I just like being with the ones i love. I don't need to be surprised.
And... an ang pow would be nice. *grin*
Been spending a lot on archery these days and also when i go out to meet friends to catch up. Unfortunately, i am not thinking of working because for one, the time available is rather short for work and i think, i think, i have other things i'd much rather devote my time to.
My inner being feels somewhat hanging in limbo, and i feel like its chattering away and going through all sorts of emotions. Another side of me is calm, still and drifting.
How would one explain this in psychological terms? *hm.*
Coach: So Joline, when are you going to join us?
(you have NO IDEA how long i've been waiting to hear you say that!)
Joline: (feels a surge of hope about the training team matters but decides to play safe... 8-<) ... You mean shoot 70m?
Coach: I think i'll pull you in next week.
Joline: I only just started shooting 50m.
Coach: You only started shooting 50m...
Joline: Yeah. (looks at him wondering what he's going to say)
Coach: 70m next week ah? (walks off)
Joline: (summons up existing pluck and speaks in all the confidence i could muster) OK.
Glory Jo, what did you just get yourself into?
My scope is only a x6 one! How am i going to have enough of yellow to let my red aiming dot drift within?
I NEED A NEW SCOPE! Pronto.
Shooting with the national team. That's all well, good, wonderful and FINALLY.
What good is that if i do not undergo the proper training?
Annneeewaayy, i am not going to be ungrateful. I will just take things as they come.
Hopefully, that opportunity i was given so long ago will come to pass.
It's Christmas? Already?
I just heard an advert proclaiming some Christmas offer on the radio. I don't know about you, but it actually feels odd that Christmas is approaching. Somehow, i get this notion that it's here... too early? It's kind of, out of place?
The time that has lapsed feels like we should only be in June now and not November.
Well, as much as i don't like the way Christmas has become in this little country of ours, i have to admit that i like the approaching anticipation of the day itself.
On the OTHER hand, i don't like it because once the day itself passes on, i feel as if:
I am left in a dark room with a deflated ballon in my left hand and a popped party gun in the right hand coupled with a party hat on my head on the verge of slipping off.
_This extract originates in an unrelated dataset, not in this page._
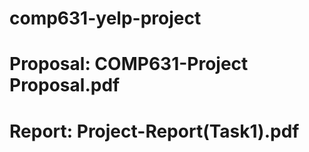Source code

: # comp631-yelp-project
# Proposal: COMP631-Project Proposal.pdf
# Report: Project-Report(Task1).pdf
And there's the feeling of indignance.
What happens is that the Christmas atmosphere is built up and then once it's over, it feels like everything gets abruptly chopped short.
Everything just returns to the normal drone and bustle again.
To me, that's depressing.
Not to say that i wish to perceive Christmas the way the general society does, but you get my drift right.
It's just the way it affects you.
I just thought this post was getting too long, so i've decided to break it up.